Exploratory Data Analysis Report

1. Data Loading

We successfully downloaded and loaded the datasets.

# 修改路径为你本地的数据路径
blogs   <- readLines("en_US.blogs.txt",   encoding = "UTF-8", skipNul = TRUE)
news    <- readLines("en_US.news.txt",    encoding = "UTF-8", skipNul = TRUE)
twitter <- readLines("en_US.twitter.txt", encoding = "UTF-8", skipNul = TRUE)

length(blogs); length(news); length(twitter)

2. Basic Summaries

We computed basic statistics such as line counts, total words, and average words per line.

summary_stats <- function(data){
  words_per_line <- sapply(strsplit(data, "\s+"), length)
  data.frame(
    Lines = length(data),
    TotalWords = sum(words_per_line),
    AvgWordsPerLine = round(mean(words_per_line), 2)
  )
}

stats <- rbind(
  Blogs   = summary_stats(blogs),
  News    = summary_stats(news),
  Twitter = summary_stats(twitter)
)

kable(stats, caption = "Summary Statistics of the Three Datasets")

3. Basic Plots

Here we show histograms of words per line to illustrate differences between datasets.

blogs_words   <- sapply(strsplit(blogs, "\s+"), length)
news_words    <- sapply(strsplit(news, "\s+"), length)
twitter_words <- sapply(strsplit(twitter, "\s+"), length)

df_plot <- data.frame(
  words = c(blogs_words, news_words, twitter_words),
  source = factor(c(
    rep("Blogs", length(blogs_words)),
    rep("News", length(news_words)),
    rep("Twitter", length(twitter_words))
  ))
)

ggplot(df_plot, aes(x = words, fill = source)) +
  geom_histogram(bins = 50, alpha = 0.6, position = "identity") +
  xlim(0, 200) +
  labs(title = "Distribution of Words per Line", 
       x = "Words per Line", y = "Count")

4. Interesting Findings

Blogs and news entries are longer and more formal.
Twitter entries are short and informal, often containing hashtags/emojis.
Word distributions are highly skewed, typical of natural language.
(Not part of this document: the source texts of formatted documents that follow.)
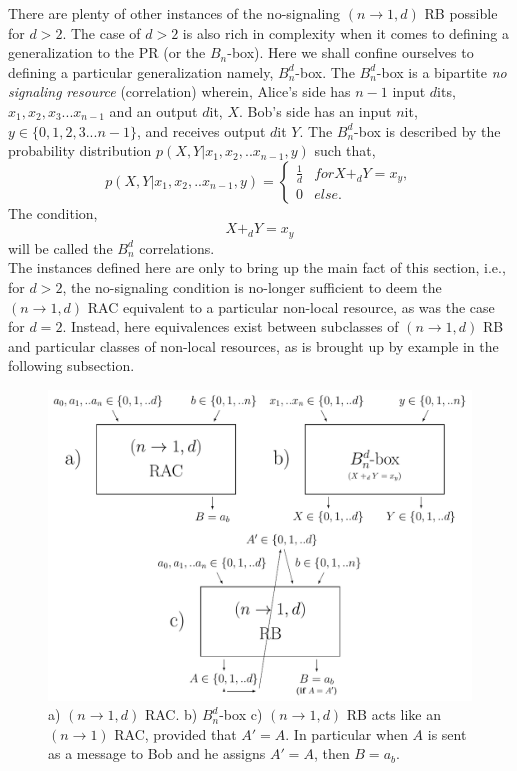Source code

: \documentclass[%
 reprint,
 amsmath,amssymb,
 aps,
]{revtex4-1}
\begin{document}
There are plenty of other instances of the no-signaling $(n \rightarrow 1,d)$ RB possible for $d>2$. The case of $d>2$ is also rich in complexity when it comes to defining a generalization to the PR (or the $B_n$-box). Here we shall confine ourselves to defining a particular generalization namely, $B_n^d$-box. The $B_n^d$-box is a bipartite \textit{no signaling} \textit{resource} (correlation) wherein, Alice's side has $n-1$ input $d$its, $x_{1},x_{2},x_{3}...x_{n-1}$ and an output $d$it, $X$. Bob's side has an input $n$it, $y\in\{0,1,2,3...n-1\}$, and receives output $d$it $Y$. 
The $B_n^d$-box is described by the probability distribution $p(X,Y|x_1,x_2,..x_{n-1},y)$ such that, \\ 
\begin{equation}
p(X,Y|x_1,x_2,..x_{n-1},y)=
\begin{cases}
\frac{1}{d} & for X+_d Y=x_y,\\
0 & else.
\end{cases}
\end{equation}
The condition,
\begin{equation} \label{Bndcorr}
X+_d Y=x_y
\end{equation}
will be called the $B_n^d$ correlations.\\ 
The instances defined here are only to bring up the main fact of this section, i.e., for $d>2$, the no-signaling condition is no-longer sufficient to deem the  $(n \rightarrow 1,d)$ RAC  equivalent to a particular non-local resource, as was the case for $d=2$. Instead, here equivalences exist between subclasses of $(n \rightarrow 1,d)$ RB and particular classes of non-local resources, as is brought up by example in the following subsection. \\
\begin{figure}
\includegraphics[scale=0.5]{Def2.pdf}
\caption{  \label{Def2} a) $(n\rightarrow 1,d)$ RAC. b) $B_n^d$-box c) $(n\rightarrow 1,d)$ RB acts like an $(n\rightarrow 1)$ RAC, provided that $A'=A$. In particular when $A$ is sent as a message to Bob and he assigns $A'=A$, then $B=a_b$. }
\end{figure}
\end{document}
5. Plan for Prediction Algorithm

Preprocessing: cleaning, lowercasing, removing URLs/emojis where necessary.
N-gram model: build bigram and trigram frequency tables.
Prediction: implement a backoff strategy when higher-order n-grams are missing.
Evaluation: test on a held-out sample.

6. Plan for Shiny App

Input box for user text.
Output: top 3 predicted next words.
Lightweight, intuitive UI for non-technical users.

Conclusion

We confirmed successful data loading and exploration.
Key differences across datasets were identified.
Next step: build n-gram prediction model and Shiny app.